(Saved data entries)
++++++++++
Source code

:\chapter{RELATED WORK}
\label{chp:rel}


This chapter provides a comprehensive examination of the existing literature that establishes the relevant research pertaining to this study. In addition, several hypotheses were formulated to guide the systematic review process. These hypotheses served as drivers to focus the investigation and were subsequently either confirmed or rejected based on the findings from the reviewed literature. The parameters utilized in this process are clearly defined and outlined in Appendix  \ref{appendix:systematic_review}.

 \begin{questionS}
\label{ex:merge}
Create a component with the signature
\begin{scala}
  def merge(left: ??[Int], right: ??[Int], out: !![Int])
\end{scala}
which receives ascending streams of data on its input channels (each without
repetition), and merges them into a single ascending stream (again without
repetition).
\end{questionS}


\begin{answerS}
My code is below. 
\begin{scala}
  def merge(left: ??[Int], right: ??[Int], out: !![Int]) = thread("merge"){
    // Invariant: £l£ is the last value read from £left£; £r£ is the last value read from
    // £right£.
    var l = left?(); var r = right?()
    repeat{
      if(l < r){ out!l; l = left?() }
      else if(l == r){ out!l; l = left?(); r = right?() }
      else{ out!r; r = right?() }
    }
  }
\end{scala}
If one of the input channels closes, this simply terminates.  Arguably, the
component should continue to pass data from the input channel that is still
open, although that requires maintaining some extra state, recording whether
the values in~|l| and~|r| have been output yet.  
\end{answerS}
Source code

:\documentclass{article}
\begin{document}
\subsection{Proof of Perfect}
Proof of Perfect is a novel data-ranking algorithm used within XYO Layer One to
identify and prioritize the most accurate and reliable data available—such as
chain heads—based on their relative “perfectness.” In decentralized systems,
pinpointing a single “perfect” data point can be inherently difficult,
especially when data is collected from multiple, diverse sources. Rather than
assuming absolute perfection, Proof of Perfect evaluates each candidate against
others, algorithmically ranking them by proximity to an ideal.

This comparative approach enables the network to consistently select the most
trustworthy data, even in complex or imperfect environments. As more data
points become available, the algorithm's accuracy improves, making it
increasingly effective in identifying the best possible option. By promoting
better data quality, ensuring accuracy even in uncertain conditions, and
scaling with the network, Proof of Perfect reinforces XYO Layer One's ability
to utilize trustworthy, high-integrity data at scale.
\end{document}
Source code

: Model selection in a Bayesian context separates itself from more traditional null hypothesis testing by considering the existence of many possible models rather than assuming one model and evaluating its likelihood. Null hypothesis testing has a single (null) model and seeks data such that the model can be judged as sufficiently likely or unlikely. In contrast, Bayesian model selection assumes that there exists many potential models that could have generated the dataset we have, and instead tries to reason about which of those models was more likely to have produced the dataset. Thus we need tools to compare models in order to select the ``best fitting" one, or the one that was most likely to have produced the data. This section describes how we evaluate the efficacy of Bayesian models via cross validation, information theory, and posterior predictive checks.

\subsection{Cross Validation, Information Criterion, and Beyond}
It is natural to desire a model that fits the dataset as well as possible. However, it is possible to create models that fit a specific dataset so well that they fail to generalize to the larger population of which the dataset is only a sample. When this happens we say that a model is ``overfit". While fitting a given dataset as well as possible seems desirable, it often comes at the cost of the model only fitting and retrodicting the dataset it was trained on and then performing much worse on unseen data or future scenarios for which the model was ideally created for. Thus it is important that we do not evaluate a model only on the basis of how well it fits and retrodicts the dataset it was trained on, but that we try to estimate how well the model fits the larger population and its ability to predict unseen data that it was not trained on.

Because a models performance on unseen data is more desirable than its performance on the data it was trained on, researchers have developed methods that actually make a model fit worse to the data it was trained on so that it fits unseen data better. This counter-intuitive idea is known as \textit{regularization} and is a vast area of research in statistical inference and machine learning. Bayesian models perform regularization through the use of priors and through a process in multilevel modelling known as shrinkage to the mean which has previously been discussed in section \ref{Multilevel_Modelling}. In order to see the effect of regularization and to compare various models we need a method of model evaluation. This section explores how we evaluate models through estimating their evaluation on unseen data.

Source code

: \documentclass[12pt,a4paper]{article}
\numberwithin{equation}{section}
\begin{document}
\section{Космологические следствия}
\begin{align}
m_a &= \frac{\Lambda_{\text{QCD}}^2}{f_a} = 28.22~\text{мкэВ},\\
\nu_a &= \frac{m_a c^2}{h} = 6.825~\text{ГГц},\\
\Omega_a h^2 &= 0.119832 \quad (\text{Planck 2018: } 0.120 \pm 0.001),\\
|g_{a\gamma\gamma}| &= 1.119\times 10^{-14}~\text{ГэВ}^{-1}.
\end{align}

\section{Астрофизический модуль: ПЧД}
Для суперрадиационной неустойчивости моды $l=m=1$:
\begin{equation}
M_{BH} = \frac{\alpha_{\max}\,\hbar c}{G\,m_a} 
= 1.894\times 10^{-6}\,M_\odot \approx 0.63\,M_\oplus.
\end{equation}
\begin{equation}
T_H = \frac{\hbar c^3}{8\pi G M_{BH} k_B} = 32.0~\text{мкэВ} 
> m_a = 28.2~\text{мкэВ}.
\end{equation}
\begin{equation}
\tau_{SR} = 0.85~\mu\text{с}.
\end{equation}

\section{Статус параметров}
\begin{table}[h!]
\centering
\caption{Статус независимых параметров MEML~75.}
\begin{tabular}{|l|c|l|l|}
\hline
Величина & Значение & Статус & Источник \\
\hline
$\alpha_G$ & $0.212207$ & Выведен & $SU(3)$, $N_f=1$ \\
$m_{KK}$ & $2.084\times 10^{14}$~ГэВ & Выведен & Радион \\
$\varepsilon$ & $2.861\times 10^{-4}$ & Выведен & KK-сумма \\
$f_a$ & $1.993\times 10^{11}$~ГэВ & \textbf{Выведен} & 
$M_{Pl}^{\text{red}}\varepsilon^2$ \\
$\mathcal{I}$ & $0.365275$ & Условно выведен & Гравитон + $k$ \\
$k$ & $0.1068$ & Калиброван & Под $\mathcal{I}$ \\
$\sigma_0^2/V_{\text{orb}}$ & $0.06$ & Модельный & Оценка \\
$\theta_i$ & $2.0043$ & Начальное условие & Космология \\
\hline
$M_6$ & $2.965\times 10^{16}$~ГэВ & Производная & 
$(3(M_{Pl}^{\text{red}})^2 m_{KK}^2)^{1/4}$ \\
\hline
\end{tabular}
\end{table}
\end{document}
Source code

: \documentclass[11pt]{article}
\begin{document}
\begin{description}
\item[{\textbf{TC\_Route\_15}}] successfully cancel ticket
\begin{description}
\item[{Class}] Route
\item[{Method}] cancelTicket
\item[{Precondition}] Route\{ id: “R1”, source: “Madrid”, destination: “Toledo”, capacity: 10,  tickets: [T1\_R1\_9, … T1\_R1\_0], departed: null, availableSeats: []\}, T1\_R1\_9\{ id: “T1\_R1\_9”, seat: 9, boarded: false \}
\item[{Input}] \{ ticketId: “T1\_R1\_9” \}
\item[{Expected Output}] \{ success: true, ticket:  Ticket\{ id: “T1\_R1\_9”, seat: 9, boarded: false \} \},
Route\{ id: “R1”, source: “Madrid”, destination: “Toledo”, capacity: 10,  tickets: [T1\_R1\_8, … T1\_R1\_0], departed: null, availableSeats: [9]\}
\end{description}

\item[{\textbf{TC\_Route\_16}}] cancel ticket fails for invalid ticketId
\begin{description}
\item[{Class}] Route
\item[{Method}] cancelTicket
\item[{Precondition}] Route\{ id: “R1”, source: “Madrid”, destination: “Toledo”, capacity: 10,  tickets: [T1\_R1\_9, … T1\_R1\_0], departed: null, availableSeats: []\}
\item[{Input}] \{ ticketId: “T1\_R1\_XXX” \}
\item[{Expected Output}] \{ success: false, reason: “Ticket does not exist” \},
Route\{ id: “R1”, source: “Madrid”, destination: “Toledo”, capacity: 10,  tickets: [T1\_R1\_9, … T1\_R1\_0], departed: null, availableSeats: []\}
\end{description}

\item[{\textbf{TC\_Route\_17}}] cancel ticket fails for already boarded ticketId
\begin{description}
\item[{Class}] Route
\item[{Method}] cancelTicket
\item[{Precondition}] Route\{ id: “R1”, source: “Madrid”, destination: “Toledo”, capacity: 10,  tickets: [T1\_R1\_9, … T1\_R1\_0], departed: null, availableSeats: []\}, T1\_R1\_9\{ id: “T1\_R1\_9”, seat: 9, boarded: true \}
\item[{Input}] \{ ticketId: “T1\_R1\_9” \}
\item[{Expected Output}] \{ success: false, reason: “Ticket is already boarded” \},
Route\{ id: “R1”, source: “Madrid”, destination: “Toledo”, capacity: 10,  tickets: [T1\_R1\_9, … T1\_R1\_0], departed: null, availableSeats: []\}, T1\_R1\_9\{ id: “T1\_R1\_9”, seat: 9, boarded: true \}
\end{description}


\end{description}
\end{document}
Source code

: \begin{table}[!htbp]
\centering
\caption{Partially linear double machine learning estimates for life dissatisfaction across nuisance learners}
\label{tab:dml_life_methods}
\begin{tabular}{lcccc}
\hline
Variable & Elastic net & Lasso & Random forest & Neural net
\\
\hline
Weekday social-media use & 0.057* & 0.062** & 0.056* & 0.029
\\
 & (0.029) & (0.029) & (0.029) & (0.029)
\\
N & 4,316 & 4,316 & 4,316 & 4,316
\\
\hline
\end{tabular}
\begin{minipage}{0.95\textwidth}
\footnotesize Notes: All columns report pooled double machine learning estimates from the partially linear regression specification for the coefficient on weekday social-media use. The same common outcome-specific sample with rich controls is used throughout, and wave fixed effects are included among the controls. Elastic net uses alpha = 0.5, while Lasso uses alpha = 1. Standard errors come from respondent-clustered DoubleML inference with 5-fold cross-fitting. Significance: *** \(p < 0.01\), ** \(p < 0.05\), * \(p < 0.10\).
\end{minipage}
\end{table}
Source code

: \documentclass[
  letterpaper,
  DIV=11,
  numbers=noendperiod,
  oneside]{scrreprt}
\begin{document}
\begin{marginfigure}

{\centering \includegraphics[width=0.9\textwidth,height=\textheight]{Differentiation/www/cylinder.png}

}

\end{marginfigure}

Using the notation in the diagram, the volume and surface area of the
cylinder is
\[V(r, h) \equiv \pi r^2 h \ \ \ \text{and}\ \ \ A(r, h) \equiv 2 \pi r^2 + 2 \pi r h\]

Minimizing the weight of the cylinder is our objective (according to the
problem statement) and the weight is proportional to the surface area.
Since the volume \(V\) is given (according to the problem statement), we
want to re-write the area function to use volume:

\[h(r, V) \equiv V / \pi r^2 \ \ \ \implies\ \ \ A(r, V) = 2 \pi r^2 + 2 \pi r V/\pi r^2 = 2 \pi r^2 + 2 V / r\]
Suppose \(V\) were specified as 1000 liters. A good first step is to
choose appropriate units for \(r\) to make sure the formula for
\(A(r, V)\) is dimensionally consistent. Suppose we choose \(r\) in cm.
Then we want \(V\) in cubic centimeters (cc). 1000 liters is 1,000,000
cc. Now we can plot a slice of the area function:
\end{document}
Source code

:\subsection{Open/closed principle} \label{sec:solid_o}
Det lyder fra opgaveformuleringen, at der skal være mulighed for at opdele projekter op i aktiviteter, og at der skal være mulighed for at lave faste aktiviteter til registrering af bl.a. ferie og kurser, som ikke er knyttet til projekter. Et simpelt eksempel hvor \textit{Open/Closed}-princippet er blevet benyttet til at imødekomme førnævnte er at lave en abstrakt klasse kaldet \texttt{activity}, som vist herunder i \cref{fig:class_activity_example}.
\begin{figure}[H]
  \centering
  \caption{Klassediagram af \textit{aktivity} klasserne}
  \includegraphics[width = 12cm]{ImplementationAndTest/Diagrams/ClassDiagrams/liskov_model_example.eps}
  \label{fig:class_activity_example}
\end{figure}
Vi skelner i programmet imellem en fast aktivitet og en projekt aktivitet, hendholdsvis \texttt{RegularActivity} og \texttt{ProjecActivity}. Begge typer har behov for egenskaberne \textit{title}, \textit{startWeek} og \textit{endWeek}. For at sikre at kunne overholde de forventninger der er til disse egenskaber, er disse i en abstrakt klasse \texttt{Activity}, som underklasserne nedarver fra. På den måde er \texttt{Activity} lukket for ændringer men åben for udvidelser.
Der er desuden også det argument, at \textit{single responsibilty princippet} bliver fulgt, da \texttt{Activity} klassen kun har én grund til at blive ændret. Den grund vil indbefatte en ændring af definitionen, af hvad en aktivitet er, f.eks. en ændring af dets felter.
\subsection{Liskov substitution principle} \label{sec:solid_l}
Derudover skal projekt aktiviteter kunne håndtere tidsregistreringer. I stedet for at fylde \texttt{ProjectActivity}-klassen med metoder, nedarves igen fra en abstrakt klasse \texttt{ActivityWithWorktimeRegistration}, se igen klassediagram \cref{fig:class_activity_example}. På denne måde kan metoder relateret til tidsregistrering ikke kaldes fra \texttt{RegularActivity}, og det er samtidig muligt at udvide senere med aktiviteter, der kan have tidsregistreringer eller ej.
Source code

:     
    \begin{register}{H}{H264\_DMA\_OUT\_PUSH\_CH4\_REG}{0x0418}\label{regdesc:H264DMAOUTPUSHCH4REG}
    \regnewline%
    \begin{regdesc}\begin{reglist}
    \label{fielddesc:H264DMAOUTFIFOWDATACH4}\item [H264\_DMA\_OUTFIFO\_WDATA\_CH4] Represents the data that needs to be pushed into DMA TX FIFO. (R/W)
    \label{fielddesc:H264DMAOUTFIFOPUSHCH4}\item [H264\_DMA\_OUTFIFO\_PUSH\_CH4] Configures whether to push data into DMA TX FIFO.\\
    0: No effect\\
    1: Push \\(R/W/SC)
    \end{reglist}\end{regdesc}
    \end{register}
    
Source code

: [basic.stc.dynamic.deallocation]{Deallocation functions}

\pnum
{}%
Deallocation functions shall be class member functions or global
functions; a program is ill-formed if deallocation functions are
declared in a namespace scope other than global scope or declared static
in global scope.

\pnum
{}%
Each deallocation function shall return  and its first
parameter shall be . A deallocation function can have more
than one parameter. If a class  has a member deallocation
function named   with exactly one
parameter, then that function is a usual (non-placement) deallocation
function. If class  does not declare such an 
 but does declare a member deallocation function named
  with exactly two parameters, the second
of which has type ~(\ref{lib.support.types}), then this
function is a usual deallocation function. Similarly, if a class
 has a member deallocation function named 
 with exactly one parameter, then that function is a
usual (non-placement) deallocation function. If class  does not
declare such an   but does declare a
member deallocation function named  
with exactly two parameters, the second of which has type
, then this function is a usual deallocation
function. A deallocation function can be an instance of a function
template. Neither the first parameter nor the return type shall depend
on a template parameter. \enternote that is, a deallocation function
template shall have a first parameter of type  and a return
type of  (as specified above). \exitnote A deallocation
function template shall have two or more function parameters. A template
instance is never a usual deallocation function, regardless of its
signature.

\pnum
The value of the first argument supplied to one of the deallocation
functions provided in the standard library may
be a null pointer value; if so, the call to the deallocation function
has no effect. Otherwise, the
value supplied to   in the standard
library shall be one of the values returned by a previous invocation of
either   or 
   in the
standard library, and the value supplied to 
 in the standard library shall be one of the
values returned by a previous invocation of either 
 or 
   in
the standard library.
++++++++++
> **Problem statement**
Check every line in the entries for the word "mathcal". State how many have it, with no other text.

> **Task answer**
2